A Scanner Darkly – Philip K. Dick


My second Dick book within a month, and I found I didn’t quite enjoy this as much as the first. I find his short stories far more engaging than his long form novels. From the blurb:

“Substance D – otherwise known as Death – is the most dangerous drug ever to find its way on to the black market. It destroys the links between the brain’s two hemispheres, leading first to disorientation and then to complete and irreversible brain damage. Bob Arctor, undercover narcotics agent, is trying to find a lead to the source of the supply, but to pass as an addict he must first become a user…”

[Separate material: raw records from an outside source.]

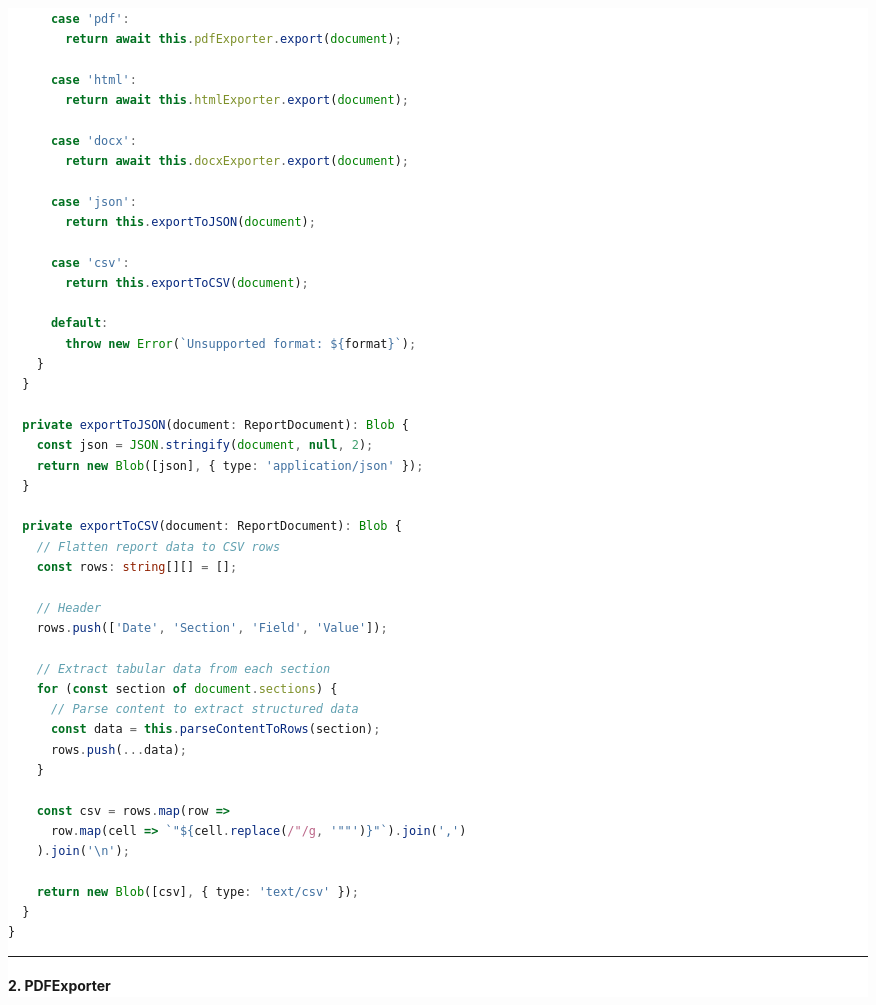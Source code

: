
 ```typescript
      case 'pdf':
        return await this.pdfExporter.export(document);

      case 'html':
        return await this.htmlExporter.export(document);

      case 'docx':
        return await this.docxExporter.export(document);

      case 'json':
        return this.exportToJSON(document);

      case 'csv':
        return this.exportToCSV(document);

      default:
        throw new Error(`Unsupported format: ${format}`);
    }
  }

  private exportToJSON(document: ReportDocument): Blob {
    const json = JSON.stringify(document, null, 2);
    return new Blob([json], { type: 'application/json' });
  }

  private exportToCSV(document: ReportDocument): Blob {
    // Flatten report data to CSV rows
    const rows: string[][] = [];

    // Header
    rows.push(['Date', 'Section', 'Field', 'Value']);

    // Extract tabular data from each section
    for (const section of document.sections) {
      // Parse content to extract structured data
      const data = this.parseContentToRows(section);
      rows.push(...data);
    }

    const csv = rows.map(row =>
      row.map(cell => `"${cell.replace(/"/g, '""')}"`).join(',')
    ).join('\n');

    return new Blob([csv], { type: 'text/csv' });
  }
}
```

---

#### 2. PDFExporter

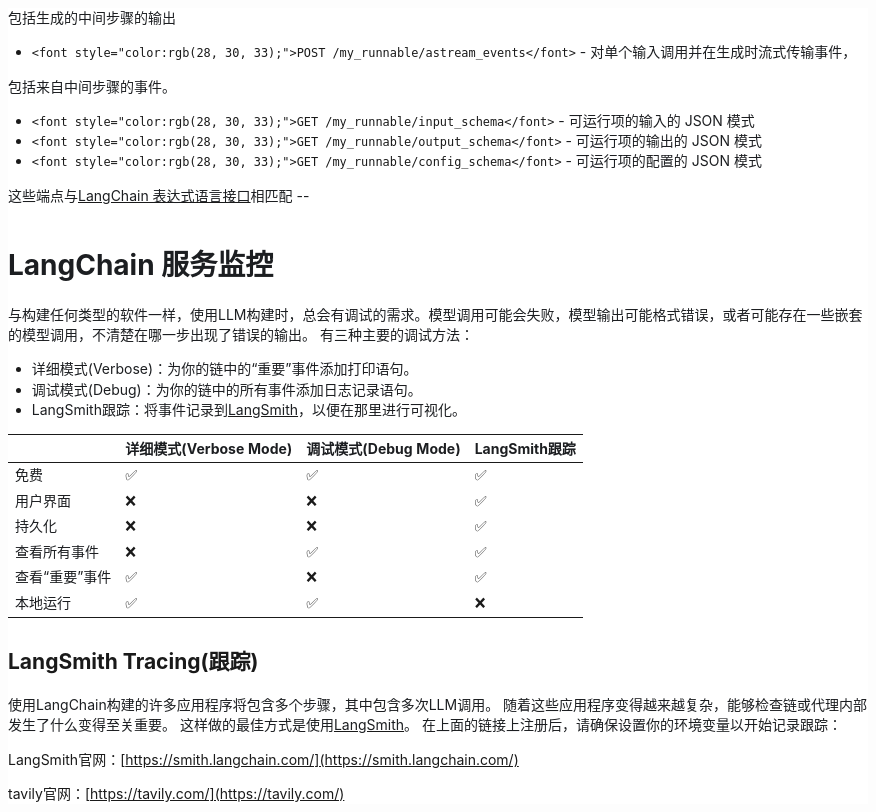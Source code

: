 <font style="color:rgb(28, 30, 33);">包括生成的中间步骤的输出</font>

+ `<font style="color:rgb(28, 30, 33);">POST /my_runnable/astream_events</font>`<font style="color:rgb(28, 30, 33);"> </font><font style="color:rgb(28, 30, 33);">- 对单个输入调用并在生成时流式传输事件，</font>

<font style="color:rgb(28, 30, 33);">包括来自中间步骤的事件。</font>

+ `<font style="color:rgb(28, 30, 33);">GET /my_runnable/input_schema</font>`<font style="color:rgb(28, 30, 33);"> </font><font style="color:rgb(28, 30, 33);">- 可运行项的输入的 JSON 模式</font>
+ `<font style="color:rgb(28, 30, 33);">GET /my_runnable/output_schema</font>`<font style="color:rgb(28, 30, 33);"> </font><font style="color:rgb(28, 30, 33);">- 可运行项的输出的 JSON 模式</font>
+ `<font style="color:rgb(28, 30, 33);">GET /my_runnable/config_schema</font>`<font style="color:rgb(28, 30, 33);"> </font><font style="color:rgb(28, 30, 33);">- 可运行项的配置的 JSON 模式</font>

<font style="color:rgb(28, 30, 33);">这些端点与</font>[<font style="color:rgb(28, 30, 33);">LangChain 表达式语言接口</font>](https://python.langchain.com/docs/expression_language/interface)<font style="color:rgb(28, 30, 33);">相匹配 --</font>

<font style="color:rgb(28, 30, 33);"></font>

# <font style="color:rgb(28, 30, 33);">LangChain 服务监控</font>
<font style="color:rgb(28, 30, 33);">与构建任何类型的软件一样，使用LLM构建时，总会有调试的需求。模型调用可能会失败，模型输出可能格式错误，或者可能存在一些嵌套的模型调用，不清楚在哪一步出现了错误的输出。 有三种主要的调试方法：</font>

+ <font style="color:rgb(28, 30, 33);">详细模式(Verbose)：为你的链中的“重要”事件添加打印语句。</font>
+ <font style="color:rgb(28, 30, 33);">调试模式(Debug)：为你的链中的所有事件添加日志记录语句。</font>
+ <font style="color:rgb(28, 30, 33);">LangSmith跟踪：将事件记录到</font>[<font style="color:rgb(28, 30, 33);">LangSmith</font>](https://docs.smith.langchain.com/)<font style="color:rgb(28, 30, 33);">，以便在那里进行可视化。</font>

|  | <font style="color:rgb(28, 30, 33);">详细模式(Verbose Mode)</font> | <font style="color:rgb(28, 30, 33);">调试模式(Debug Mode)</font> | <font style="color:rgb(28, 30, 33);">LangSmith跟踪</font> |
| --- | --- | --- | --- |
| <font style="color:rgb(28, 30, 33);">免费</font> | ✅ | ✅ | ✅ |
| <font style="color:rgb(28, 30, 33);">用户界面</font> | ❌ | ❌ | ✅ |
| <font style="color:rgb(28, 30, 33);">持久化</font> | ❌ | ❌ | ✅ |
| <font style="color:rgb(28, 30, 33);">查看所有事件</font> | ❌ | ✅ | ✅ |
| <font style="color:rgb(28, 30, 33);">查看“重要”事件</font> | ✅ | ❌ | ✅ |
| <font style="color:rgb(28, 30, 33);">本地运行</font> | ✅ | ✅ | ❌ |


## LangSmith Tracing(跟踪)
<font style="color:rgb(28, 30, 33);">使用LangChain构建的许多应用程序将包含多个步骤，其中包含多次LLM调用。 随着这些应用程序变得越来越复杂，能够检查链或代理内部发生了什么变得至关重要。 这样做的最佳方式是使用</font>[<font style="color:rgb(28, 30, 33);">LangSmith</font>](https://smith.langchain.com/)<font style="color:rgb(28, 30, 33);">。 在上面的链接上注册后，请确保设置你的环境变量以开始记录跟踪：</font>

LangSmith官网：[https://smith.langchain.com/](https://smith.langchain.com/)

tavily官网：[https://tavily.com/](https://tavily.com/)
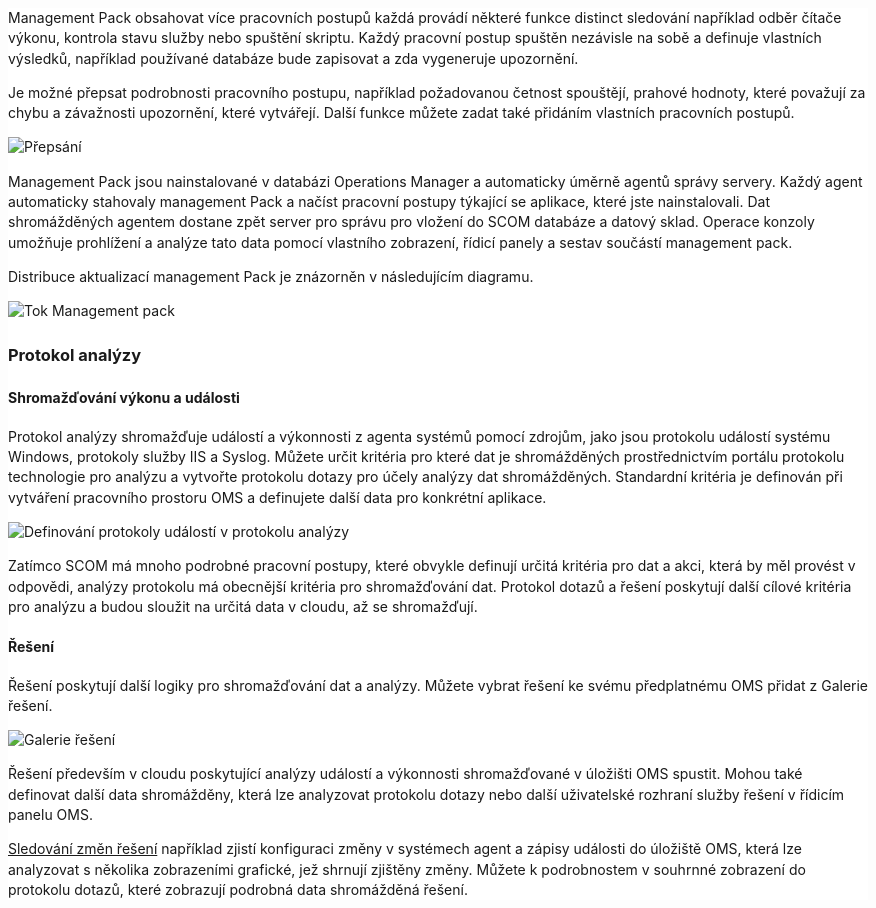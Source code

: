 Management Pack obsahovat více pracovních postupů každá provádí některé funkce distinct sledování například odběr čítače výkonu, kontrola stavu služby nebo spuštění skriptu.  Každý pracovní postup spuštěn nezávisle na sobě a definuje vlastních výsledků, například používané databáze bude zapisovat a zda vygeneruje upozornění. 

Je možné přepsat podrobnosti pracovního postupu, například požadovanou četnost spouštějí, prahové hodnoty, které považují za chybu a závažnosti upozornění, které vytvářejí.  Další funkce můžete zadat také přidáním vlastních pracovních postupů.

![Přepsání](media/operations-management-suite-monitoring-product-comparison/scom-overrides.png)

Management Pack jsou nainstalované v databázi Operations Manager a automaticky úměrně agentů správy servery.  Každý agent automaticky stahovaly management Pack a načíst pracovní postupy týkající se aplikace, které jste nainstalovali.  Dat shromážděných agentem dostane zpět server pro správu pro vložení do SCOM databáze a datový sklad.  Operace konzoly umožňuje prohlížení a analýze tato data pomocí vlastního zobrazení, řídicí panely a sestav součástí management pack.

Distribuce aktualizací management Pack je znázorněn v následujícím diagramu.

![Tok Management pack](media/operations-management-suite-monitoring-product-comparison/scom-mpflow.png)

### <a name="log-analytics"></a>Protokol analýzy
#### <a name="event-and-performance-collection"></a>Shromažďování výkonu a události
Protokol analýzy shromažďuje událostí a výkonnosti z agenta systémů pomocí zdrojům, jako jsou protokolu událostí systému Windows, protokoly služby IIS a Syslog.  Můžete určit kritéria pro které dat je shromážděných prostřednictvím portálu protokolu technologie pro analýzu a vytvořte protokolu dotazy pro účely analýzy dat shromážděných.  Standardní kritéria je definován při vytváření pracovního prostoru OMS a definujete další data pro konkrétní aplikace. 

![Definování protokoly událostí v protokolu analýzy](media/operations-management-suite-monitoring-product-comparison/log-analytics-definedata.png)

Zatímco SCOM má mnoho podrobné pracovní postupy, které obvykle definují určitá kritéria pro dat a akci, která by měl provést v odpovědi, analýzy protokolu má obecnější kritéria pro shromažďování dat.  Protokol dotazů a řešení poskytují další cílové kritéria pro analýzu a budou sloužit na určitá data v cloudu, až se shromažďují.

#### <a name="solutions"></a>Řešení
Řešení poskytují další logiky pro shromažďování dat a analýzy.  Můžete vybrat řešení ke svému předplatnému OMS přidat z Galerie řešení.

![Galerie řešení](media/operations-management-suite-monitoring-product-comparison/log-analytics-solutiongallery.png)

Řešení především v cloudu poskytující analýzy událostí a výkonnosti shromažďované v úložišti OMS spustit.  Mohou také definovat další data shromážděny, která lze analyzovat protokolu dotazy nebo další uživatelské rozhraní služby řešení v řídicím panelu OMS. 

[Sledování změn řešení](https://technet.microsoft.com/library/mt484099.aspx) například zjistí konfiguraci změny v systémech agent a zápisy události do úložiště OMS, která lze analyzovat s několika zobrazeními grafické, jež shrnují zjištěny změny.  Můžete k podrobnostem v souhrnné zobrazení do protokolu dotazů, které zobrazují podrobná data shromážděná řešení.

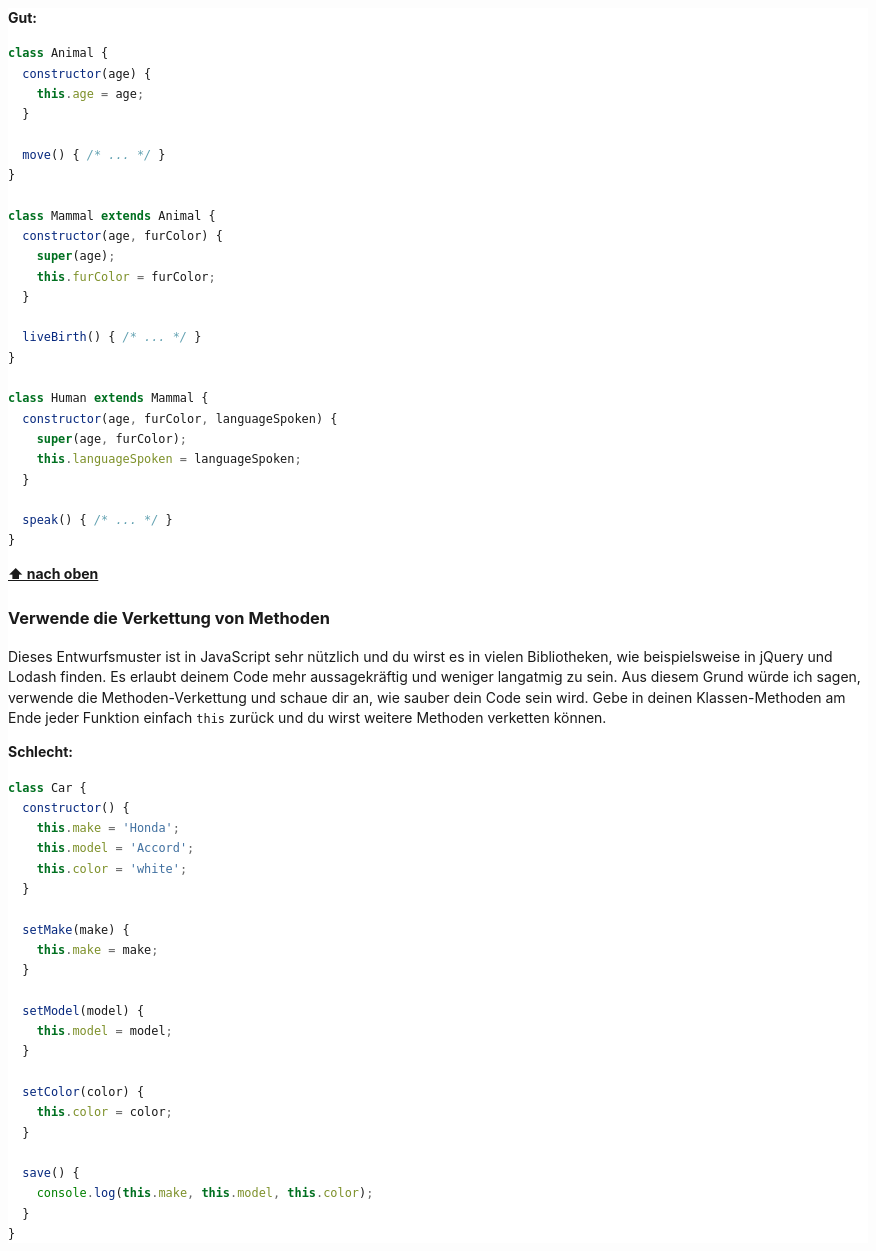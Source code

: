 **Gut:**
```javascript
class Animal {
  constructor(age) {
    this.age = age;
  }

  move() { /* ... */ }
}

class Mammal extends Animal {
  constructor(age, furColor) {
    super(age);
    this.furColor = furColor;
  }

  liveBirth() { /* ... */ }
}

class Human extends Mammal {
  constructor(age, furColor, languageSpoken) {
    super(age, furColor);
    this.languageSpoken = languageSpoken;
  }

  speak() { /* ... */ }
}
```
**[⬆ nach oben](#table-of-contents)**


### Verwende die Verkettung von Methoden
Dieses Entwurfsmuster ist in JavaScript sehr nützlich und du wirst es in vielen 
Bibliotheken, wie beispielsweise in jQuery und Lodash finden. Es erlaubt deinem 
Code mehr aussagekräftig und weniger langatmig zu sein. Aus diesem Grund würde 
ich sagen, verwende die Methoden-Verkettung und schaue dir an, wie sauber dein 
Code sein wird. Gebe in deinen Klassen-Methoden am Ende jeder Funktion 
einfach `this` zurück und du wirst weitere Methoden verketten können.

**Schlecht:**
```javascript
class Car {
  constructor() {
    this.make = 'Honda';
    this.model = 'Accord';
    this.color = 'white';
  }

  setMake(make) {
    this.make = make;
  }

  setModel(model) {
    this.model = model;
  }

  setColor(color) {
    this.color = color;
  }

  save() {
    console.log(this.make, this.model, this.color);
  }
}

```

I don’t think that is a fair description of the book, as there is so much more to it than that, but the blurb was the reason I picked it up. Still, I struggled to read this, and I found I skimmed the last 90 pages or so, just because there were so many inane conversations which didn’t seem to lead to anything. There are various stream of consciousness rants, which don’t move the plot, paragraphs in German, obscure scientific facts – and I don’t know if these were based on real scientific understanding at one point, or lifted from an academic journal, or were a fiction from Dick’s mind – and so much of the prose and conversations between characters seemed absolutely pointless.

However, there are moments where you see Dick’s genius come through, mostly in agent Fred’s thoughts. So, the main character is Fred, a.k.a Bob Arctor. Fred is an undercover narcotics agent, posing as Bob Arctor, and the narrative of the book flicks between the two perspectives, until there is a total disconnect between the two, and neither recognises the actions of one in the other. There is also the odd situation where Fred, as agent, is reporting on drug user, Bob Arctor, to his colleagues, but his colleagues do not know that Fred is posing as Bob Arctor. The reason for this, is that all agents wear, what are known as, ‘Scramble Suits’, and these cause a persons features to flicker constantly through as many variations of the human face as you can imagine, which renders them, ultimately, unidentifiable. Therefore, even when surveillance cameras and similar are placed in the home where Bob Arctor lives with a number of his junkie pals, they still do not know which one is Fred. Although, ultimately, they manage to establish who he is through a process of elimination.

This situation did not make sense to me, I did not understand why Fred would not simply disclose who he is to his colleagues. It was never sufficiently explained, and there seemed to be no real reason why his colleagues could not know who he was posing as. I considered that perhaps the reason for this facelessness, was to illustrate the facelessness of authority, and to justify the paranoia of Bob and his friends. Dick’s own paranoia comes through quite clearly in this book, and is manifested in a number of ways, including listing an impressive number of ways in which to hide illegal substances from law enforcement (the author note at the end of the book indicates the Dick was, himself, a drug user, so potentially these are from experience).

We can also consider the split personalities of the main character as a literal exploration of the concept of ‘Who am I?’, as both personalities seek to develop their individual conciousness. It also raises the question of who was in control, Fred, Bob or the drugs? Then, Fred starts to forget he is Bob, and Bob forgets he is Fred, and they become entirely different human beings, motivated by different ideas, emotions and needs. In the meantime, Fred is required to undergo psychiatric tests by his colleagues as Substance D starts causing him to behave more and more irrationally. The ending was unexpectedly dark (which is saying something for a book this grim), but fitted the overall tone of the book.

Having read a fair bit of Dick’s writing, there are a number of ideas and themes which are recurring, this includes paranoia (whether justified or not), his interest in loops, how the world is perceived, his politics, breasts – or tits in his parlance, and so on. While I found the premise of the book to be an interesting concept, which was reasonably well executed, I felt there were too many detours into pointless conversations and ramblings. I appreciate that this is meant to show a descent into drug addicted hell, but it is about as interesting as listening to other peoples “Oh my god, this one time, I was so drunk and I did xxx” stories. You know?

However, I would really only recommend this book to people who are Dick fans (lol), or who have enjoyed his other work. I would not recommend starting here. However, I did wonder, given that Dick’s books have inspired so many films, is this the book that inspired the show ’24’? Not that I ever watched it, so I may be way off base with that.